Longitudinal Microperimetric Changes of Macular Sensitivity in Stargardt Disease After 12 Months: ProgStar Report No. 13.

IMPORTANCE

Functional end points for clinical trials investigating the efficacy of emerging treatments for Stargardt disease type 1 (STGD1) are needed.

OBJECTIVE

To assess the yearly rate of change of macular function in patients with STGD1 using microperimetry.
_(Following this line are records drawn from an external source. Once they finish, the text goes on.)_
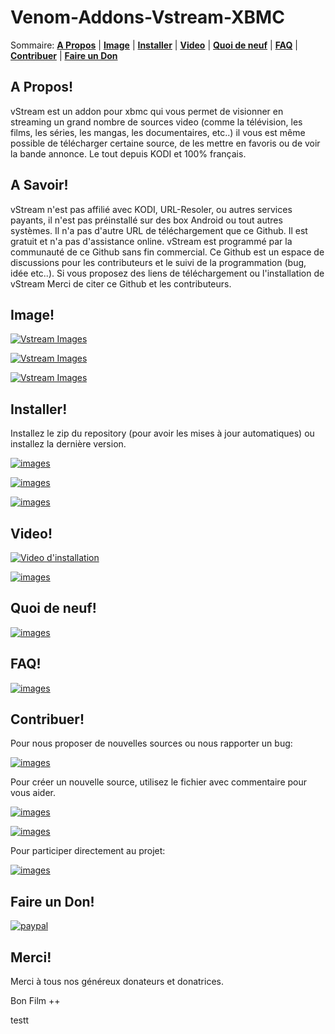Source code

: Venom-Addons-Vstream-XBMC
=================

Sommaire: **[A Propos](#a-propos)** | **[Image](#image)** | **[Installer](#installer)** | **[Video](#video)** | **[Quoi de neuf](#quoi-de-neuf)** | **[FAQ](#faq)** | **[Contribuer](#contribuer)** | **[Faire un Don](#faire-un-don)** 

## A Propos!

vStream est un addon pour xbmc qui vous permet de visionner en streaming un grand nombre de sources video (comme la télévision, les films, les séries, les mangas, les documentaires, etc..) il vous est même possible de télécharger certaine source, de les mettre en favoris ou de voir la bande annonce. Le tout depuis KODI et 100% français.

## A Savoir!

vStream n'est pas affilié avec KODI, URL-Resoler, ou autres services payants, il n'est pas préinstallé sur des box Android ou tout autres systèmes. Il n'a pas d'autre URL de téléchargement que ce Github. Il est gratuit et n'a pas d'assistance online.
vStream est programmé par la communauté de ce Github sans fin commercial. Ce Github est un espace de discussions pour les contributeurs et le suivi de la programmation (bug, idée etc..).
Si vous proposez des liens de téléchargement ou l'installation de vStream Merci de citer ce Github et les contributeurs.

## Image!

[![Vstream Images](http://img11.hostingpics.net/pics/524157Sanstitre1.jpg)](http://img11.hostingpics.net/pics/524157Sanstitre1.jpg)

[![Vstream Images](http://img11.hostingpics.net/pics/406095Sanstitre2.jpg)](http://img11.hostingpics.net/pics/406095Sanstitre2.jpg)

[![Vstream Images](http://img11.hostingpics.net/pics/642751Sanstitre3.jpg)](http://img11.hostingpics.net/pics/642751Sanstitre3.jpg)

## Installer!

Installez le zip du repository (pour avoir les mises à jour automatiques) ou installez la dernière version.

[![images](https://img.shields.io/badge/T%C3%A9l%C3%A9charger-Repository-blue.svg?style=for-the-badge)](https://github.com/Kodi-vStream/venom-xbmc-addons/releases/tag/Repository)

[![images](https://img.shields.io/badge/T%C3%A9l%C3%A9charger-Derni%C3%A8res%20versions-green.svg?style=for-the-badge)](https://github.com/Kodi-vStream/venom-xbmc-addons/releases/)

[![images](https://img.shields.io/badge/T%C3%A9l%C3%A9charger-Toutes%20les%20versions-yellow.svg?style=for-the-badge)](https://github.com/Kodi-vStream/venom-xbmc-addons/tree/Beta/repo/plugin.video.vstream)


## Video!		
	
 [![Video d'installation](http://img.youtube.com/vi/jQePwxpTKbI/0.jpg)](https://youtu.be/jQePwxpTKbI)
 
 [![images](https://img.shields.io/badge/Chaine-Youtube-red.svg?style=for-the-badge)](https://www.youtube.com/channel/UCdyY1QEC8dJSU6-6GPKPrnA)
 
 
## Quoi de neuf!

[![images](https://img.shields.io/badge/voir-Changelog-yellowgreen.svg?style=for-the-badge)](https://github.com/Kodi-vStream/venom-xbmc-addons/blob/Beta/plugin.video.vstream/changelog.txt)


## FAQ!

[![images](https://img.shields.io/badge/voir-Wiki-yellowgreen.svg?style=for-the-badge)](https://github.com/Kodi-vStream/venom-xbmc-addons/wiki)


## Contribuer!

Pour nous proposer de nouvelles sources ou nous rapporter un bug:

[![images](https://img.shields.io/badge/Github-Issues-blue.svg?style=for-the-badge)](https://github.com/Kodi-vStream/venom-xbmc-addons/issues)

Pour créer un nouvelle source, utilisez le fichier avec commentaire pour vous aider.

[![images](https://img.shields.io/badge/Fichier-Site-green.svg?style=for-the-badge)](https://github.com/Kodi-vStream/venom-xbmc-addons/blob/Beta/ajouter_une_source.py)

[![images](https://img.shields.io/badge/Ficher-H%C3%A9bergeur-yellow.svg?style=for-the-badge)](https://github.com/Kodi-vStream/venom-xbmc-addons/blob/Beta/ajouter_un_hebergeur.py)

Pour participer directement au projet:

[![images](https://img.shields.io/badge/T%C3%A9l%C3%A9charger-B%C3%AAta-orange.svg?style=for-the-badge)](https://minhaskamal.github.io/DownGit/#/home?url=https:%2F%2Fgithub.com%2FKodi-vStream%2Fvenom-xbmc-addons%2Ftree%2FBeta%2Fplugin.video.vstream)


## Faire un Don!

[![paypal](https://img.shields.io/badge/Don-Paypal/CB-009CDE.svg?style=for-the-badge)](https://www.paypal.com/cgi-bin/webscr?cmd=_s-xclick&hosted_button_id=XGYW7QDKCLPCJ)


## Merci!

Merci à tous nos généreux donateurs et donatrices.

Bon Film ++

testt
DESIGN, SETTING, AND PARTICIPANTS: This multicenter prospective cohort study was conducted in an international selection of tertiary referral centers from October 21, 2013, to February 15, 2017. The study included participants with ABCA4-related STGD1 who were enrolled in the Natural History of the Progression of Atrophy Secondary to Stargardt Disease (ProgStar) study at baseline. Data were analyzed from February 16, 2017, to December 1, 2019.

EXPOSURE

ABCA4-related STGD1 with a minimum lesion size on fundus autofluorescence and a minimum visual acuity.

MAIN OUTCOMES AND MEASURES

Changes in overall macular sensitivity (MS), deep scotoma count, number of points that tested normal, and location-specific sensitivity changes.

RESULTS

Among the 359 eyes from 200 patients (87 [43.5%] men; mean [SD] age, 33.3 [15.2] years) who underwent microperimetry examination graded at baseline and month 12, the mean (SD) yearly change in MS was -0.68 (2.04) dB (95% CI, -0.89 to -0.47 dB; P < .001), and deep scotoma points increased by a mean (SD) of 1.56 (5.74) points per year. The points with sensitivity of 12 dB or higher decreased in sensitivity by a mean (SD) of -3.01 (9.84) dB (95% CI, -4.03 to -1.99 dB; P < .001). The mean (SD) yearly change in MS was not significantly different between the eyes with a grading of good or fair pattern placement at both visits (-0.67 [2.1] dB) and the eyes with a poor pattern placement during at least 1 visit (-0.64 [2.2] dB) (P = .91).

CONCLUSIONS AND RELEVANCE

This study showed that MS and the number of deep scotoma points had measurably changed after follow-up of approximately 1 year. Microperimetry may serve as a useful functional outcome parameter for clinical trials aimed at slowing the progression of STGD1.